Why do you want "it" to have a name ?
Do you think every natural disaster event needs a tag or a logo ?
Would doing so make it more easy for you to understand ?
Maybe you could arrange a profitable sponsorship/naming rights deal with some corporaste entity for the next tsunami disaster. e.g. "The Starbucks Tsunami of 2006"
You wrote...
"This is like saying since I have survived a bite from a poodle, I know the trick to surviving a mauling by 100 starving hyenas."
Excellent comparison.
It never comes back when I pull the drain plug on my bathtub. I'd been a sucker for this one, too. "Oooh! Look at that! The water has gone way down. I'm gonna get some sea shells." The size and speed of the waves would have been of little concern to me, too, because the ocean has always behaved itself. Sure, maybe one or two waves went higher than expected to wipe out my sand castle, but by and large it stayed in its place. The danger from this surge would not have been apparent to me until it was too late. Glad I wasn't there.

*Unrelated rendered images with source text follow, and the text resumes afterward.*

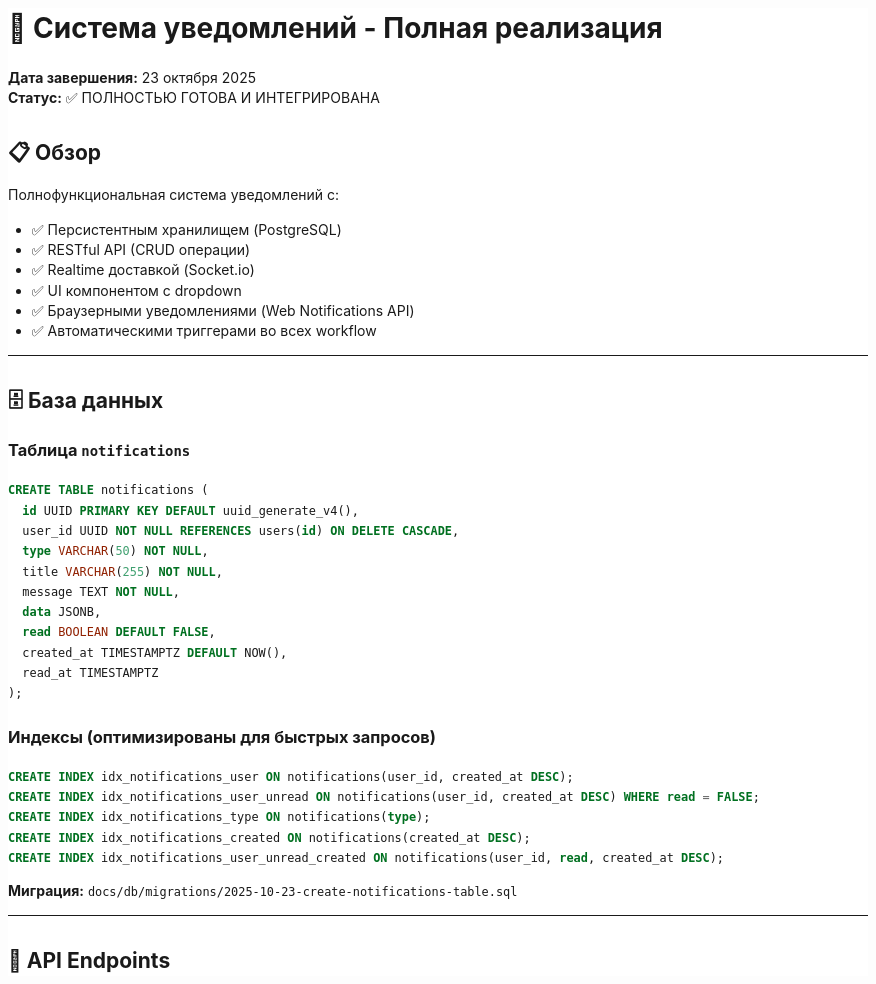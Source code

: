 # 🔔 Система уведомлений - Полная реализация

**Дата завершения:** 23 октября 2025  
**Статус:** ✅ ПОЛНОСТЬЮ ГОТОВА И ИНТЕГРИРОВАНА

## 📋 Обзор

Полнофункциональная система уведомлений с:
- ✅ Персистентным хранилищем (PostgreSQL)
- ✅ RESTful API (CRUD операции)
- ✅ Realtime доставкой (Socket.io)
- ✅ UI компонентом с dropdown
- ✅ Браузерными уведомлениями (Web Notifications API)
- ✅ Автоматическими триггерами во всех workflow

---

## 🗄️ База данных

### Таблица `notifications`

```sql
CREATE TABLE notifications (
  id UUID PRIMARY KEY DEFAULT uuid_generate_v4(),
  user_id UUID NOT NULL REFERENCES users(id) ON DELETE CASCADE,
  type VARCHAR(50) NOT NULL,
  title VARCHAR(255) NOT NULL,
  message TEXT NOT NULL,
  data JSONB,
  read BOOLEAN DEFAULT FALSE,
  created_at TIMESTAMPTZ DEFAULT NOW(),
  read_at TIMESTAMPTZ
);
```

### Индексы (оптимизированы для быстрых запросов)

```sql
CREATE INDEX idx_notifications_user ON notifications(user_id, created_at DESC);
CREATE INDEX idx_notifications_user_unread ON notifications(user_id, created_at DESC) WHERE read = FALSE;
CREATE INDEX idx_notifications_type ON notifications(type);
CREATE INDEX idx_notifications_created ON notifications(created_at DESC);
CREATE INDEX idx_notifications_user_unread_created ON notifications(user_id, read, created_at DESC);
```

**Миграция:** `docs/db/migrations/2025-10-23-create-notifications-table.sql`

---

## 🔌 API Endpoints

By the way, there is a big drain plug for the ocean out there somewhere.
Yes --- very stunning.
"By the way, there is a big drain plug for the ocean out there somewhere.
"
I heard that once. As a diver I kept looking for it.
The third picture that appears in this post was cropped. Here is a link to a thread with another version of the picture.
In the other version, you can see a man running toward the family and another man observing (too long).
Oops. Here is the link: http://www.freerepublic.com/focus/f-chat/1311907/posts
This is a dumb question, but if you were out in the open ocean as it came by, and you were in the water beside your boat, would it carry you 500 miles from your boat, take the boat 500 miles too, or just drown you and sink the boat?
Too much force in the tsunami wave/s even for that maneuver. I've done the same maneuver in big surf, but if you are submerged for more than a minute or so and the waves keep rolling over you with no stop you will not make it to the surface for air. It would be like being in a huge, chaotic, diabolical washing machine.
You may be correct but if faced with such situation as those people out on the seabed, I'll fill my lungs with air and flatten out on the bottom and try to ride out the initial front wall surge.
Thanks.
>"All the water, with you in it, is surging toward land. As it hits land it slows and then begins to reverse. You are fine. There are no currents or dangerous objects thrashing about in the water yet."<
-Your assumption is incorrect.
I surf and kayak, (see my FR page) and a big wave like that; would put you into something akin to the spin cycle of a washing machine.
I've seen some interviews of scuba divers who said they were out in 20 meters of water, when the water got sucked out by the incoming tsunami. They got sucked out also, the gal said to about 40 meters deep, in an instant. Some of the divers died, from getting slammed on the bottom. Huge waves like this create one hell of an undertow.
I stand corrected. Mea cupla.
Not being a smart-ass, mind you, just sincere in admitting I was wrong.
Miraculously, this woman and her entire family lived. She was interviewed on Fox over the weekend, and said that the first wave was not as strong as the ensuing waves, and served to push her and her family inland before the second and most devastating wave hit. She said that the entire family was actually re-united between the first and second wave. Amazing.